CIVIS Medienpreis 2021

Es gibt strahlende Sieger, ansehnliche Preise und beeindruckende Beiträge im Wettbewerb um einen der CIVIS Awards. Es gibt Jubel, es gibt Tränen der Ergriffenheit, und es gibt ganz viel Applaus. Der kommt aus dem Kreis der Nominierten, denn ein Publikum im WDR-Studio in Köln Bocklemünd – das gibt es, Corona-bedingt, noch nicht. Auch die 34. Auflage der Auszeichnung herausragender Medien-Produktionen zum Thema Integration, Migration und kulturelle Vielfalt muss noch mit dem Abstandsgebot zurechtkommen. Aber immerhin ist die Preisverleihung zurück auf dem angestammten Frühjahrstermin, und Moderator Jaafar Abdul Karim präsentiert die Zeremonie so schwungvoll, als ob er ein pickepacke-volles Studio vor sich hätte.

CIVIS ist also möglich, auch unter diesen verschärften Bedingungen. Und CIVIS ist nötig, gerade unter diesen Bedingungen. Denn, sagt Annette Widmann-Mauz, die Integrationsbeauftragte der Bundesregierung, im eingespielten Video der Freund:innen und Partner:innen von CIVIS, „der Zusammenhalt wird in der Pandemie ganz besonders auf die Probe gestellt.“ Und ein „Preis ist wichtig, der das Thema Solidarität, Zusammenhalt in der Gesellschaft in den Mittelpunkt stellt“, ergänzt ORF-Generaldirektor Alexander Wrabetz. CIVIS steht für den Zusammenhalt besonders da, wo er in Bedrängnis gerät. In den Worten von WDR-Intendant Tom Buhrow: „Der Kampf gegen Rassismus, gegen Vorurteile und für Zusammenhalt in der Gesellschaft ist immer aktuell – das ist ja kein Modethema.“

Jaafar Abdul Karim | Moderator der CIVIS Preisverleihung 2021
Daphne Ivana Sager und Jan-Nicholas Vogt | CIVIS VIDEO AWARD Social Media Format
Nele Dehnenkamp | CIVIS YOUNG C.

Zusammenhalt ist eine Daueraufgabe

Rassistische und antisemitische Übergriffe in den vergangenen Tagen, Wochen, Monaten haben es mit brutaler Deutlichkeit vor Augen geführt: Der Einsatz für ein friedliches Miteinander von Menschen unterschiedlicher Herkunft, Religion, ist keine Anstrengung, die sich irgendwann erledigt hat. Es ist eine Daueraufgabe. Der Entschlossenheit, sich ihr zu stellen, hat die Pandemie nichts anhaben können. Fast 800 Beiträge – Fernsehen, Radio und Internet – aus 20 EU-Ländern und der Schweiz haben sich um einen der CIVIS Medienpreise beworben. Erneut repräsentieren sie in eindrucksvoller Bandbreite nicht nur die Probleme, die es in einer Einwanderungsgesellschaft gibt, sondern auch, wie bereichernd das Miteinander der vielen Verschiedenen oft ist.

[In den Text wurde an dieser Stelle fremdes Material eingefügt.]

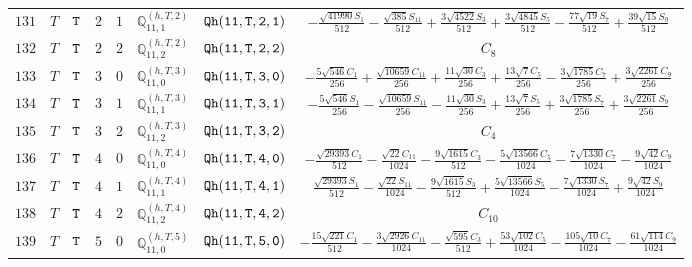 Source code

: \documentclass[fleqn,8pt]{jsarticle}
\begin{document}
\begin{table}[ht!]
\begin{center}
\begin{tabular}{cccccccc}
$ 131 $ & $ T $ & $ {\tt T} $ & $ 2 $ & $ 1 $ & $ \mathbb{Q}_{11,1}^{(h,T,2)} $ & $ {\tt Qh(11,T,2,1)} $ & $ - \frac{\sqrt{41990} S_{1}}{512} - \frac{\sqrt{385} S_{11}}{512} + \frac{3 \sqrt{4522} S_{3}}{512} + \frac{3 \sqrt{4845} S_{5}}{512} - \frac{77 \sqrt{19} S_{7}}{512} + \frac{39 \sqrt{15} S_{9}}{512} $ \\
$ 132 $ & $ T $ & $ {\tt T} $ & $ 2 $ & $ 2 $ & $ \mathbb{Q}_{11,2}^{(h,T,2)} $ & $ {\tt Qh(11,T,2,2)} $ & $ C_{8} $ \\
$ 133 $ & $ T $ & $ {\tt T} $ & $ 3 $ & $ 0 $ & $ \mathbb{Q}_{11,0}^{(h,T,3)} $ & $ {\tt Qh(11,T,3,0)} $ & $ - \frac{5 \sqrt{546} C_{1}}{256} + \frac{\sqrt{10659} C_{11}}{256} + \frac{11 \sqrt{30} C_{3}}{256} + \frac{13 \sqrt{7} C_{5}}{256} - \frac{3 \sqrt{1785} C_{7}}{256} + \frac{3 \sqrt{2261} C_{9}}{256} $ \\
$ 134 $ & $ T $ & $ {\tt T} $ & $ 3 $ & $ 1 $ & $ \mathbb{Q}_{11,1}^{(h,T,3)} $ & $ {\tt Qh(11,T,3,1)} $ & $ - \frac{5 \sqrt{546} S_{1}}{256} - \frac{\sqrt{10659} S_{11}}{256} - \frac{11 \sqrt{30} S_{3}}{256} + \frac{13 \sqrt{7} S_{5}}{256} + \frac{3 \sqrt{1785} S_{7}}{256} + \frac{3 \sqrt{2261} S_{9}}{256} $ \\
$ 135 $ & $ T $ & $ {\tt T} $ & $ 3 $ & $ 2 $ & $ \mathbb{Q}_{11,2}^{(h,T,3)} $ & $ {\tt Qh(11,T,3,2)} $ & $ C_{4} $ \\
$ 136 $ & $ T $ & $ {\tt T} $ & $ 4 $ & $ 0 $ & $ \mathbb{Q}_{11,0}^{(h,T,4)} $ & $ {\tt Qh(11,T,4,0)} $ & $ - \frac{\sqrt{29393} C_{1}}{512} - \frac{\sqrt{22} C_{11}}{1024} - \frac{9 \sqrt{1615} C_{3}}{512} - \frac{5 \sqrt{13566} C_{5}}{1024} - \frac{7 \sqrt{1330} C_{7}}{1024} - \frac{9 \sqrt{42} C_{9}}{1024} $ \\
$ 137 $ & $ T $ & $ {\tt T} $ & $ 4 $ & $ 1 $ & $ \mathbb{Q}_{11,1}^{(h,T,4)} $ & $ {\tt Qh(11,T,4,1)} $ & $ \frac{\sqrt{29393} S_{1}}{512} - \frac{\sqrt{22} S_{11}}{1024} - \frac{9 \sqrt{1615} S_{3}}{512} + \frac{5 \sqrt{13566} S_{5}}{1024} - \frac{7 \sqrt{1330} S_{7}}{1024} + \frac{9 \sqrt{42} S_{9}}{1024} $ \\
$ 138 $ & $ T $ & $ {\tt T} $ & $ 4 $ & $ 2 $ & $ \mathbb{Q}_{11,2}^{(h,T,4)} $ & $ {\tt Qh(11,T,4,2)} $ & $ C_{10} $ \\
$ 139 $ & $ T $ & $ {\tt T} $ & $ 5 $ & $ 0 $ & $ \mathbb{Q}_{11,0}^{(h,T,5)} $ & $ {\tt Qh(11,T,5,0)} $ & $ - \frac{15 \sqrt{221} C_{1}}{512} - \frac{3 \sqrt{2926} C_{11}}{1024} - \frac{\sqrt{595} C_{3}}{512} + \frac{53 \sqrt{102} C_{5}}{1024} - \frac{105 \sqrt{10} C_{7}}{1024} - \frac{61 \sqrt{114} C_{9}}{1024} $ \\

\end{tabular}
\end{center}
\end{table}
\end{document}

Zum Beispiel die Einsicht, die „Darf ich dir in die Haare fassen?“ vermittelt, Gewinner in der Kategorie Video Social Media: Rassismus fängt früher an, als manche wahrhaben wollen. Schwarzen und People of Colour wird oft in die Haare gefasst. Einfach so. Einfach so? Das Team von WDR Cosmo hat den Spieß umgedreht und Leute auf der Straße gefragt, ob sie etwas dagegen haben, dass man ihnen an die Haare geht. Und siehe da – auf einmal fühlen sie sich unbehaglich. Wenigstens zum Teil. Eine aufschlussreiche Provokation. Die Schauspielerin Collien Ulmen-Fernandes in ihrer in die Sendung eingespielten Laudatio : „Der Film vermittelt, warum diese Geste mehr als übergriffig, warum sie ein Stück Alltagsrassismus ist“. So leistet dies Video Entwicklungshilfe für eine Erkenntnis, wie sie Andreas Freudenberg, Kuratoriumsvorsitzender der Freudenberg Stiftung, vorschwebt: „Gemeinsinn entwickelt sich nur über kontinuierliche Arbeit an der politischen Kultur, an der sozialen Kultur eines Landes.“

Caspar Fischer und Anja Buwert | CIVIS VIDEO AWARD Information
Claudia Gschweitl | CIVIS AUDIO AWARD lange Programme
Paulina Lorenz und Faraz Shariat | CIVIS CINEMA AWARD

Mut, Geschick und Beharrlichkeit zahlen sich aus

Eine Erkenntnis stand auch hinter dem Film „Seepferdchen“, mit dem Regisseurin Nele Dehnenkamp den YOUNG C. AWARD holt: „Viele Migrant:innen können nicht schwimmen!“ Die junge Jesidin Hannan hat es erst lernen müssen. Jetzt bringt sie es ihrem Bruder und anderen Kindern bei. Denn Schwimmen ist wichtig, lebenswichtig. Das Wasser ist Hannans Traum und Trauma – ständige Erinnerung an die Überquerung des Mittelmeers in einem Schlauchboot. Die Bilder wird Hannan nicht mehr los. Und doch, sagt die Schauspielerin Maryam Zaree in ihrer Präsentation, zeigt „der wunderbare Film, dass man sich irgendwann seiner Angst stellt“.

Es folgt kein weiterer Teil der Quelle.